======== Records to use
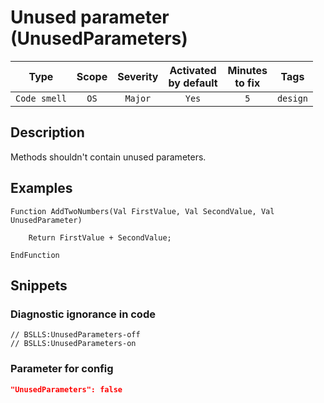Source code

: # Unused parameter (UnusedParameters)

| Type | Scope | Severity | Activated<br/>by default | Minutes<br/>to fix | Tags |
| :-: | :-: | :-: | :-: | :-: | :-: |
| `Code smell` | `OS` | `Major` | `Yes` | `5` | `design` |

<!-- Блоки выше заполняются автоматически, не трогать -->
## Description

Methods shouldn't contain unused parameters.

## Examples

```bsl
Function AddTwoNumbers(Val FirstValue, Val SecondValue, Val UnusedParameter)
    
    Return FirstValue + SecondValue;
    
EndFunction
```

## Snippets

<!-- Блоки ниже заполняются автоматически, не трогать -->
### Diagnostic ignorance in code

```bsl
// BSLLS:UnusedParameters-off
// BSLLS:UnusedParameters-on
```

### Parameter for config

```json
"UnusedParameters": false
```
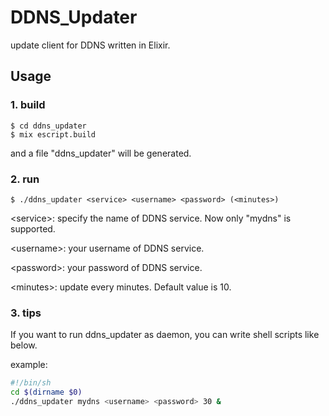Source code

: # DDNS_Updater

update client for DDNS written in Elixir.

## Usage

### 1. build
```
$ cd ddns_updater
$ mix escript.build
```
and a file "ddns_updater" will be generated.

### 2. run
```
$ ./ddns_updater <service> <username> <password> (<minutes>)
```
\<service>: specify the name of DDNS service. Now only "mydns" is supported.

\<username>: your username of DDNS service.

\<password>: your password of DDNS service.

\<minutes>: update every <minutes> minutes. Default value is 10.

### 3. tips

If you want to run ddns_updater as daemon, you can write shell scripts like below.

example:
```sh
#!/bin/sh
cd $(dirname $0)
./ddns_updater mydns <username> <password> 30 &
```
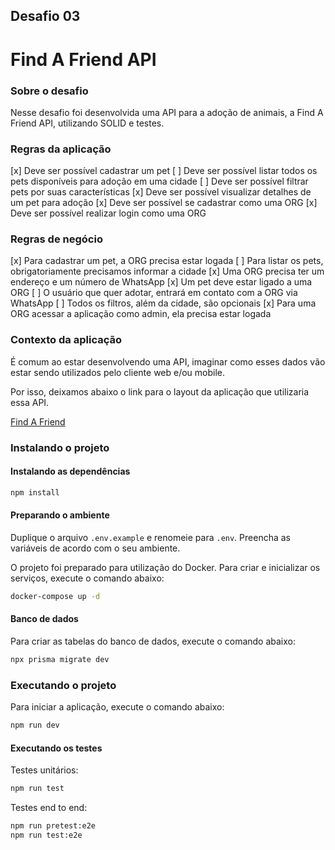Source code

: ## Desafio 03

# Find A Friend API

### Sobre o desafio

Nesse desafio foi desenvolvida uma API para a adoção de animais, a Find A Friend API, utilizando SOLID e testes.

### Regras da aplicação

[x] Deve ser possível cadastrar um pet
[ ] Deve ser possível listar todos os pets disponíveis para adoção em uma cidade
[ ] Deve ser possível filtrar pets por suas características
[x] Deve ser possível visualizar detalhes de um pet para adoção
[x] Deve ser possível se cadastrar como uma ORG
[x] Deve ser possível realizar login como uma ORG

### Regras de negócio

[x] Para cadastrar um pet, a ORG precisa estar logada
[ ] Para listar os pets, obrigatoriamente precisamos informar a cidade
[x] Uma ORG precisa ter um endereço e um número de WhatsApp
[x] Um pet deve estar ligado a uma ORG
[ ] O usuário que quer adotar, entrará em contato com a ORG via WhatsApp
[ ] Todos os filtros, além da cidade, são opcionais
[x] Para uma ORG acessar a aplicação como admin, ela precisa estar logada

### Contexto da aplicação

É comum ao estar desenvolvendo uma API, imaginar como esses dados vão estar sendo utilizados pelo cliente web e/ou mobile.

Por isso, deixamos abaixo o link para o layout da aplicação que utilizaria essa API.

[Find A Friend](https://www.figma.com/community/file/1220006040435238030)

### Instalando o projeto

#### Instalando as dependências

```bash
npm install
```

#### Preparando o ambiente

Duplique o arquivo `.env.example` e renomeie para `.env`. Preencha as variáveis de acordo com o seu ambiente.

O projeto foi preparado para utilização do Docker. Para criar e inicializar os serviços, execute o comando abaixo:

```bash
docker-compose up -d
```

#### Banco de dados

Para criar as tabelas do banco de dados, execute o comando abaixo:

```bash
npx prisma migrate dev
```

### Executando o projeto

Para iniciar a aplicação, execute o comando abaixo:

```bash
npm run dev
```

#### Executando os testes

Testes unitários:
```bash
npm run test
```

Testes end to end:
```bash
npm run pretest:e2e
npm run test:e2e
```
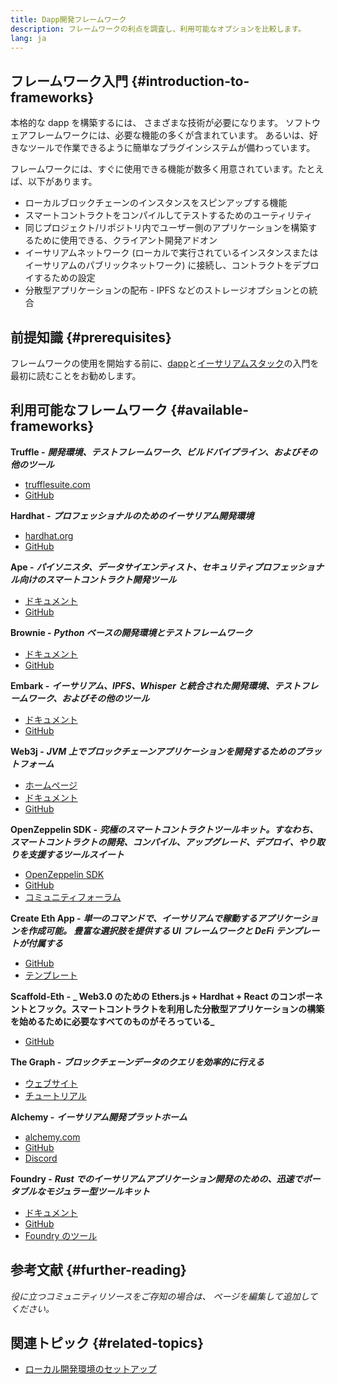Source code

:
 ```yaml
---
title: Dapp開発フレームワーク
description: フレームワークの利点を調査し、利用可能なオプションを比較します。
lang: ja
---
```


## フレームワーク入門 {#introduction-to-frameworks}

本格的な dapp を構築するには、 さまざまな技術が必要になります。 ソフトウェアフレームワークには、必要な機能の多くが含まれています。 あるいは、好きなツールで作業できるように簡単なプラグインシステムが備わっています。

フレームワークには、すぐに使用できる機能が数多く用意されています。たとえば、以下があります。

- ローカルブロックチェーンのインスタンスをスピンアップする機能
- スマートコントラクトをコンパイルしてテストするためのユーティリティ
- 同じプロジェクト/リポジトリ内でユーザー側のアプリケーションを構築するために使用できる、クライアント開発アドオン
- イーサリアムネットワーク (ローカルで実行されているインスタンスまたはイーサリアムのパブリックネットワーク) に接続し、コントラクトをデプロイするための設定
- 分散型アプリケーションの配布 - IPFS などのストレージオプションとの統合

## 前提知識 {#prerequisites}

フレームワークの使用を開始する前に、[dapp](/developers/docs/dapps/)と[イーサリアムスタック](/developers/docs/nexus-stack/)の入門を最初に読むことをお勧めします。

## 利用可能なフレームワーク {#available-frameworks}

**Truffle -** **_開発環境、テストフレームワーク、ビルドパイプライン、およびその他のツール_**

- [trufflesuite.com](https://www.trufflesuite.com/)
- [GitHub](https://github.com/trufflesuite/truffle)

**Hardhat -** **_プロフェッショナルのためのイーサリアム開発環境_**

- [hardhat.org](https://hardhat.org)
- [GitHub](https://github.com/nomiclabs/hardhat)

**Ape -** **_パイソニスタ、データサイエンティスト、セキュリティプロフェッショナル向けのスマートコントラクト開発ツール_**

- [ドキュメント](https://docs.apeworx.io/ape/stable/)
- [GitHub](https://github.com/ApeWorX/ape)

**Brownie -** **_Python ベースの開発環境とテストフレームワーク_**

- [ドキュメント](https://eth-brownie.readthedocs.io/en/latest/)
- [GitHub](https://github.com/eth-brownie/brownie)

**Embark -** **_イーサリアム、IPFS、Whisper と統合された開発環境、テストフレームワーク、およびその他のツール_**

- [ドキュメント](https://embark.status.im/docs/)
- [GitHub](https://github.com/embark-framework/embark)

**Web3j -** **_JVM 上でブロックチェーンアプリケーションを開発するためのプラットフォーム_**

- [ホームページ](https://www.web3labs.com/web3j-sdk)
- [ドキュメント](https://docs.web3j.io)
- [GitHub](https://github.com/web3j/web3j)

**OpenZeppelin SDK -** **_究極のスマートコントラクトツールキット。すなわち、スマートコントラクトの開発、コンパイル、アップグレード、デプロイ、やり取りを支援するツールスイート_**

- [OpenZeppelin SDK](https://openzeppelin.com/sdk/)
- [GitHub](https://github.com/OpenZeppelin/openzeppelin-sdk)
- [コミュニティフォーラム](https://forum.openzeppelin.com/c/support/17)

**Create Eth App -** **_単一のコマンドで、イーサリアムで稼動するアプリケーションを作成可能。 豊富な選択肢を提供する UI フレームワークと DeFi テンプレートが付属する_**

- [GitHub](https://github.com/paulrberg/create-eth-app)
- [テンプレート](https://github.com/PaulRBerg/create-eth-app/tree/develop/templates)

**Scaffold-Eth -** **_ Web3.0 のための Ethers.js + Hardhat + React のコンポーネントとフック。スマートコントラクトを利用した分散型アプリケーションの構築を始めるために必要なすべてのものがそろっている_**

- [GitHub](https://github.com/austintgriffith/scaffold-eth)

**The Graph -** **_ブロックチェーンデータのクエリを効率的に行える_**

- [ウェブサイト](https://thegraph.com/)
- [チュートリアル](/developers/tutorials/the-graph-fixing-web3-data-querying/)

**Alchemy -** **_イーサリアム開発プラットホーム_**

- [alchemy.com](https://www.alchemy.com/)
- [GitHub](https://github.com/alchemyplatform)
- [Discord](https://discord.com/invite/A39JVCM)

**Foundry -** **_Rust でのイーサリアムアプリケーション開発のための、迅速でポータブルなモジュラー型ツールキット_**

- [ドキュメント](https://book.getfoundry.sh/)
- [GitHub](https://github.com/gakonst/foundry/)
- [Foundry のツール](https://github.com/crisgarner/awesome-foundry)

## 参考文献 {#further-reading}

_役に立つコミュニティリソースをご存知の場合は、 ページを編集して追加してください。_

## 関連トピック {#related-topics}

- [ローカル開発環境のセットアップ](/developers/local-environment/)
================
__Exercise__:
Can you repeat, word for word, every line above from the one containing "[x] Um pet deve estar ligado a uma ORG" down to the one containing "### Contexto da aplicação", including both?

__The completed task__:
[x] Um pet deve estar ligado a uma ORG
[ ] O usuário que quer adotar, entrará em contato com a ORG via WhatsApp
[ ] Todos os filtros, além da cidade, são opcionais
[x] Para uma ORG acessar a aplicação como admin, ela precisa estar logada

### Contexto da aplicação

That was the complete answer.